--- START ---

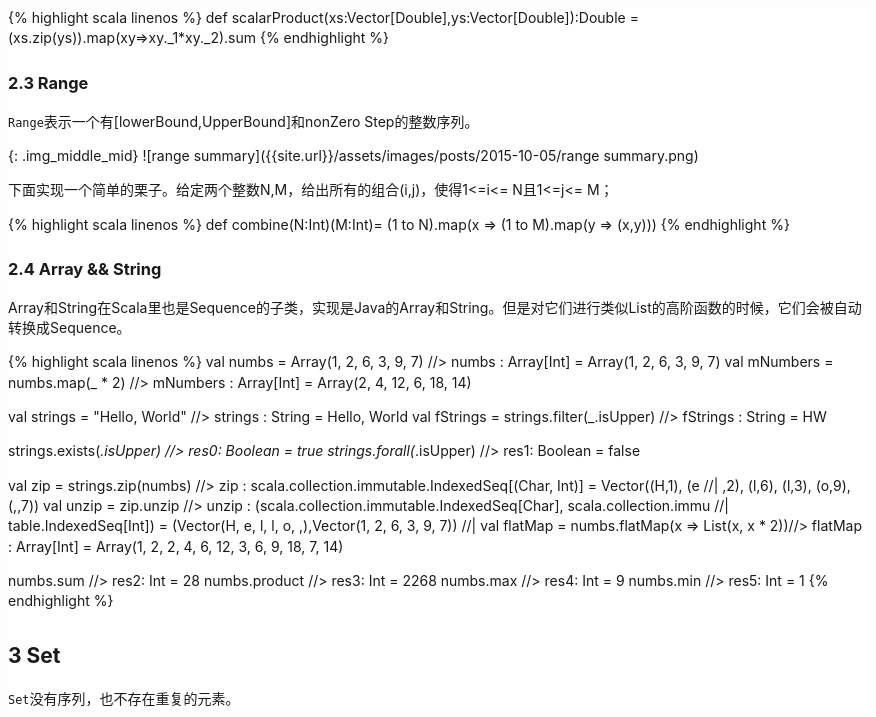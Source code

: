{% highlight scala linenos %}
   def scalarProduct(xs:Vector[Double],ys:Vector[Double]):Double = (xs.zip(ys)).map(xy=>xy._1*xy._2).sum
{% endhighlight %}

### 2.3 Range ###

`Range`表示一个有[lowerBound,UpperBound]和nonZero Step的整数序列。

{: .img_middle_mid}
![range summary]({{site.url}}/assets/images/posts/2015-10-05/range summary.png)

下面实现一个简单的栗子。给定两个整数N,M，给出所有的组合(i,j)，使得1<=i<= N且1<=j<= M；


{% highlight scala linenos %}
   def combine(N:Int)(M:Int)= (1 to N).map(x => (1 to M).map(y => (x,y)))
{% endhighlight %}



### 2.4 Array && String ###

Array和String在Scala里也是Sequence的子类，实现是Java的Array和String。但是对它们进行类似List的高阶函数的时候，它们会被自动转换成Sequence。

{% highlight scala linenos %}
  val numbs = Array(1, 2, 6, 3, 9, 7)             //> numbs  : Array[Int] = Array(1, 2, 6, 3, 9, 7)
  val mNumbers = numbs.map(_ * 2)                 //> mNumbers  : Array[Int] = Array(2, 4, 12, 6, 18, 14)

  val strings = "Hello, World"                    //> strings  : String = Hello, World
  val fStrings = strings.filter(_.isUpper)        //> fStrings  : String = HW

  strings.exists(_.isUpper)                       //> res0: Boolean = true
  strings.forall(_.isUpper)                       //> res1: Boolean = false

  val zip = strings.zip(numbs)                    //> zip  : scala.collection.immutable.IndexedSeq[(Char, Int)] = Vector((H,1), (e
                                                  //| ,2), (l,6), (l,3), (o,9), (,,7))
  val unzip = zip.unzip                           //> unzip  : (scala.collection.immutable.IndexedSeq[Char], scala.collection.immu
                                                  //| table.IndexedSeq[Int]) = (Vector(H, e, l, l, o, ,),Vector(1, 2, 6, 3, 9, 7))
                                                  //| 
  val flatMap = numbs.flatMap(x => List(x, x * 2))//> flatMap  : Array[Int] = Array(1, 2, 2, 4, 6, 12, 3, 6, 9, 18, 7, 14)

  numbs.sum                                       //> res2: Int = 28
  numbs.product                                   //> res3: Int = 2268
  numbs.max                                       //> res4: Int = 9
  numbs.min                                       //> res5: Int = 1
{% endhighlight %}

## 3 Set ##

`Set`没有序列，也不存在重复的元素。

--- END ---

- [Task goal]
From the material above, gather all lines that include the string "Boolean" and copy them.

- [Task response]
  strings.exists(_.isUpper)                       //> res0: Boolean = true
  strings.forall(_.isUpper)                       //> res1: Boolean = false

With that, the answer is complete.